Having a will may not guarantee that your wishes are carried out or that your heirs’ needs are assured. Estate planning should include asset transfer strategies, such as legacy planning, that helps future generations use your wealth wisely.
Legacy planning is intended to assure that your children use your wealth for financial freedom or within certain restrictions. It can help direct your assets to a charitable cause or somewhere it will have lasting impact.
You need to determine how much wealth is enough for the children, the age that money should be transferred to them and whether money should be transferred when certain incentives are met such as college graduation. Some parents may want to put restrictions on massive assets to encourage their children to finish their education and engage in a profession.
Legacy planning also protects children from events outside their control such as creditors seeking their inherited assets. Establishment of an irrevocable trust can place inherited assets outside the reach of creditors and encourage conduct by making those funds available for starting a business or going to college.
A revocable living trust is a key document. This is also known as a family trust and its creator keeps full control of assets titled to the trust during their lifetime and directs how assets are passed on after they die.
Pour-over wills are usually used with revocable living trust and direct assets to the RLT which are titled in the RLT’s name. A durable power of attorney authorizes an agent to make financial and legal decisions for you if you become incapacitated.
A living will and durable power of attorney for health care contain your health care wishes. Living wills contain directives to physicians concerning pain medication, artificial hydration and nutrition and resuscitation if you are unable to communicate them. A health care power of attorney appoints a person to make health care decisions when you are incapacitated.

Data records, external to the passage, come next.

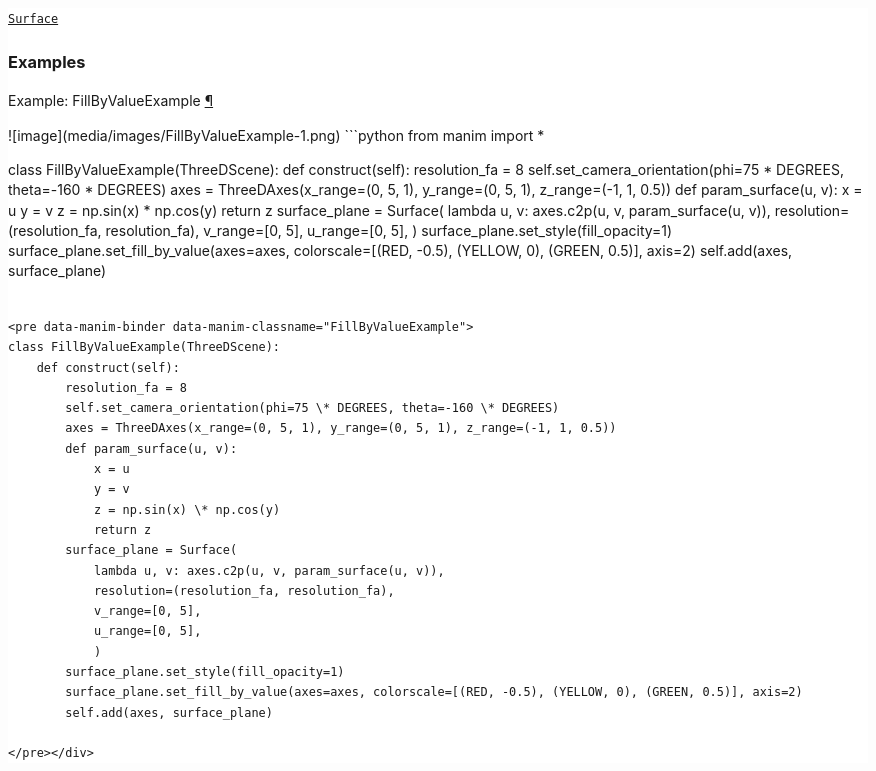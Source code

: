   [`Surface`](#manim.mobject.three_d.three_dimensions.Surface)

### Examples

<div id="fillbyvalueexample" class="admonition admonition-manim-example">
<p class="admonition-title">Example: FillByValueExample <a class="headerlink" href="#fillbyvalueexample">¶</a></p>![image](media/images/FillByValueExample-1.png)
```python
from manim import *

class FillByValueExample(ThreeDScene):
    def construct(self):
        resolution_fa = 8
        self.set_camera_orientation(phi=75 * DEGREES, theta=-160 * DEGREES)
        axes = ThreeDAxes(x_range=(0, 5, 1), y_range=(0, 5, 1), z_range=(-1, 1, 0.5))
        def param_surface(u, v):
            x = u
            y = v
            z = np.sin(x) * np.cos(y)
            return z
        surface_plane = Surface(
            lambda u, v: axes.c2p(u, v, param_surface(u, v)),
            resolution=(resolution_fa, resolution_fa),
            v_range=[0, 5],
            u_range=[0, 5],
            )
        surface_plane.set_style(fill_opacity=1)
        surface_plane.set_fill_by_value(axes=axes, colorscale=[(RED, -0.5), (YELLOW, 0), (GREEN, 0.5)], axis=2)
        self.add(axes, surface_plane)
```

<pre data-manim-binder data-manim-classname="FillByValueExample">
class FillByValueExample(ThreeDScene):
    def construct(self):
        resolution_fa = 8
        self.set_camera_orientation(phi=75 \* DEGREES, theta=-160 \* DEGREES)
        axes = ThreeDAxes(x_range=(0, 5, 1), y_range=(0, 5, 1), z_range=(-1, 1, 0.5))
        def param_surface(u, v):
            x = u
            y = v
            z = np.sin(x) \* np.cos(y)
            return z
        surface_plane = Surface(
            lambda u, v: axes.c2p(u, v, param_surface(u, v)),
            resolution=(resolution_fa, resolution_fa),
            v_range=[0, 5],
            u_range=[0, 5],
            )
        surface_plane.set_style(fill_opacity=1)
        surface_plane.set_fill_by_value(axes=axes, colorscale=[(RED, -0.5), (YELLOW, 0), (GREEN, 0.5)], axis=2)
        self.add(axes, surface_plane)

</pre></div>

Further planning may be needed to reduce estate taxes. A large estate may also have substantial estate and gift taxes. Illiquid assets such as real estate or a closely held business may complicate the payment of estate taxes.
Assets bequeathed to a charity or charitable structure such as a private foundation or donor advised funds are not covered by estate or gift taxes. There are many ways to donate assets to charity after your death which depend on your goals.
Attorney can provide options on managing your assets and assuring they are effectively use. They can also prepare documents that carry these wishes out.